[[ DATA FOR THIS TASK open ]]
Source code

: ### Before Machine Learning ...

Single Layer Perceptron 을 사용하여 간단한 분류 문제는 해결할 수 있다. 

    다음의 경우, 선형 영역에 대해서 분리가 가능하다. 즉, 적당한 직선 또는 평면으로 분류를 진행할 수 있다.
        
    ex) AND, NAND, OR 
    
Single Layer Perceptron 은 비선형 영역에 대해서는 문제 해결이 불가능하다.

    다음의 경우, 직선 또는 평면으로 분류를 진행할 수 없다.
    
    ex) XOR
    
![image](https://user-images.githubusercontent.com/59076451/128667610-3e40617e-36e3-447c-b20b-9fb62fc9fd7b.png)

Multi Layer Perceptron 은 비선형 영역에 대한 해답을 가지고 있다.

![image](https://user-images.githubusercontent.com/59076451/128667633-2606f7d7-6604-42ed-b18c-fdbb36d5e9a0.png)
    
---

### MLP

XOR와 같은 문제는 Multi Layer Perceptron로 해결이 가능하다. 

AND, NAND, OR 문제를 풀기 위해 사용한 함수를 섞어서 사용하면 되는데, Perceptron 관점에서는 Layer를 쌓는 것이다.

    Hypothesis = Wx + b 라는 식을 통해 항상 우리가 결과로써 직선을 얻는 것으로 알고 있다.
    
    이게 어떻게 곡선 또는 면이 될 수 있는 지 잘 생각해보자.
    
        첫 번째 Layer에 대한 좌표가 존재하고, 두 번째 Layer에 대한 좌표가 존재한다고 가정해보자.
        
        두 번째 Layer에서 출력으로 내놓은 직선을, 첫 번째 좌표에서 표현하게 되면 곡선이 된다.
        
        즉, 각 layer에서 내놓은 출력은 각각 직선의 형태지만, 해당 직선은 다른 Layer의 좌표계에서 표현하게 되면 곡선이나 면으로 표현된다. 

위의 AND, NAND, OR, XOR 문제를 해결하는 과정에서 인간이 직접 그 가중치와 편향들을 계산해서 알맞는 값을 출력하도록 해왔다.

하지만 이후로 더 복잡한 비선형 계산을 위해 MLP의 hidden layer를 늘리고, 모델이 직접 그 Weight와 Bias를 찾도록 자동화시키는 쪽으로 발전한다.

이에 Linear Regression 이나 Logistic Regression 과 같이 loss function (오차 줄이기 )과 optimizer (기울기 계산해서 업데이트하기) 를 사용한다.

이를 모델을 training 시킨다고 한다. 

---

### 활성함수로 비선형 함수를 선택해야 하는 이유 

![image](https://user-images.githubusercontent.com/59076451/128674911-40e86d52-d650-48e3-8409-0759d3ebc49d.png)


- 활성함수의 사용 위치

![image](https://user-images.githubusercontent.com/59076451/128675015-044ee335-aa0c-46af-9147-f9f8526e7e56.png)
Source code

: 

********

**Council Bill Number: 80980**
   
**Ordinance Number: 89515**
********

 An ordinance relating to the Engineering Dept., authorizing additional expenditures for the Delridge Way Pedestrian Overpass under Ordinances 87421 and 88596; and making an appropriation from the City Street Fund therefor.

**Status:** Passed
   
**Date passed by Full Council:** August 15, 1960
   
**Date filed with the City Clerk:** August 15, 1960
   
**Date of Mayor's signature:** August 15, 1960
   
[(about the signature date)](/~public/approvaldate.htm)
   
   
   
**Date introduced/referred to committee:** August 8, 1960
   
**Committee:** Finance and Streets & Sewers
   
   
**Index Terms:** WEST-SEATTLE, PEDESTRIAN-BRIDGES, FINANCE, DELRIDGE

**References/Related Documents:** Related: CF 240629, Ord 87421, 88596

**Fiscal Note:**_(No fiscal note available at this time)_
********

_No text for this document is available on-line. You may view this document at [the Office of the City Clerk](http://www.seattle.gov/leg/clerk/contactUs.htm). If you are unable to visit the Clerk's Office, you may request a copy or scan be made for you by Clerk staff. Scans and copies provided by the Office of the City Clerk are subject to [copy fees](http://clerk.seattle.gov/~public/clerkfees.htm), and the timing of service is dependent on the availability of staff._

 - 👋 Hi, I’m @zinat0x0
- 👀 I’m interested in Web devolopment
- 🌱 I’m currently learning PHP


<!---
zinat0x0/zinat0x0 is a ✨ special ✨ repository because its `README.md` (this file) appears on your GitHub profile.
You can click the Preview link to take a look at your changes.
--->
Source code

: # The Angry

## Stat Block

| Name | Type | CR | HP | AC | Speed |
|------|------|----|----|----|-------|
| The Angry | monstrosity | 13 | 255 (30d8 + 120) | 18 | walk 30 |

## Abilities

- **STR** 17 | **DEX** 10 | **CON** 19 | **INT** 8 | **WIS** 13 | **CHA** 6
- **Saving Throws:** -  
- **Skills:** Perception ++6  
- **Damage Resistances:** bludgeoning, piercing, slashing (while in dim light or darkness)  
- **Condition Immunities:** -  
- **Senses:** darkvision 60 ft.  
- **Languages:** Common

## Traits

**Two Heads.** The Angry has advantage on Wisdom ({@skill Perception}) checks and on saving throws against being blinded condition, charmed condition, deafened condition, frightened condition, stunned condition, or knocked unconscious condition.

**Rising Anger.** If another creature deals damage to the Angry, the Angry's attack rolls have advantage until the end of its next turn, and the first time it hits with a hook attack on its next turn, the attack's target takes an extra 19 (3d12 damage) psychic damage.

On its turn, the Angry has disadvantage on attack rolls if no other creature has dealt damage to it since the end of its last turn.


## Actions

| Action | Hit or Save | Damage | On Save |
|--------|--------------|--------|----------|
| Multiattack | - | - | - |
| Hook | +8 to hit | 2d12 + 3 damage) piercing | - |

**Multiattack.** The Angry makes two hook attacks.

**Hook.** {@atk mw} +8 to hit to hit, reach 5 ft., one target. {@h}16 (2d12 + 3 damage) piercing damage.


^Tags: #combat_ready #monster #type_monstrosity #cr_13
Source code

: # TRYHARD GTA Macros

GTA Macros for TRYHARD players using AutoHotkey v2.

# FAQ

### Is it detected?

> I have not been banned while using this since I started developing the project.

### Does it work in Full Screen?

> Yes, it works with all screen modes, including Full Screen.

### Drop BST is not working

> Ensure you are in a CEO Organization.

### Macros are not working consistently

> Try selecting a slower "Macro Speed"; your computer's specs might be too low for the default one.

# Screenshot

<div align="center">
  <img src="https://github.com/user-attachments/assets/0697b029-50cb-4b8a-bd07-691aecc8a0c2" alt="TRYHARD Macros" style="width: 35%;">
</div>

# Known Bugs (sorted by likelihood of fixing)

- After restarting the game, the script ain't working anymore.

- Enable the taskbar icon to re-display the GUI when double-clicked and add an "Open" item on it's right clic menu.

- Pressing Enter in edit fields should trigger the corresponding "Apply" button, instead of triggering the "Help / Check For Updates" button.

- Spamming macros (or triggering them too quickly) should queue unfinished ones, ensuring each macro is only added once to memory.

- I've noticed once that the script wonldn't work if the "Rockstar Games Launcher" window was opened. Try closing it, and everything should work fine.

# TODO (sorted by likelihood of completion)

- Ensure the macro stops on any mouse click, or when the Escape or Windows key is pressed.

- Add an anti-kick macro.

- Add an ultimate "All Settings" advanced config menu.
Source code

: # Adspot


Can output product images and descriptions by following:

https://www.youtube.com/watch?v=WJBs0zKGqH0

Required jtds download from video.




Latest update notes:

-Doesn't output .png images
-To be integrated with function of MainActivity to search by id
[[ DATA FOR THIS TASK closed ]]
- THE TASK -
Look through the material above and pick out each line holding the word "have".

- TASK SOLUTION -
**Rising Anger.** If another creature deals damage to the Angry, the Angry's attack rolls have advantage until the end of its next turn, and the first time it hits with a hook attack on its next turn, the attack's target takes an extra 19 (3d12 damage) psychic damage.
> I have not been banned while using this since I started developing the project.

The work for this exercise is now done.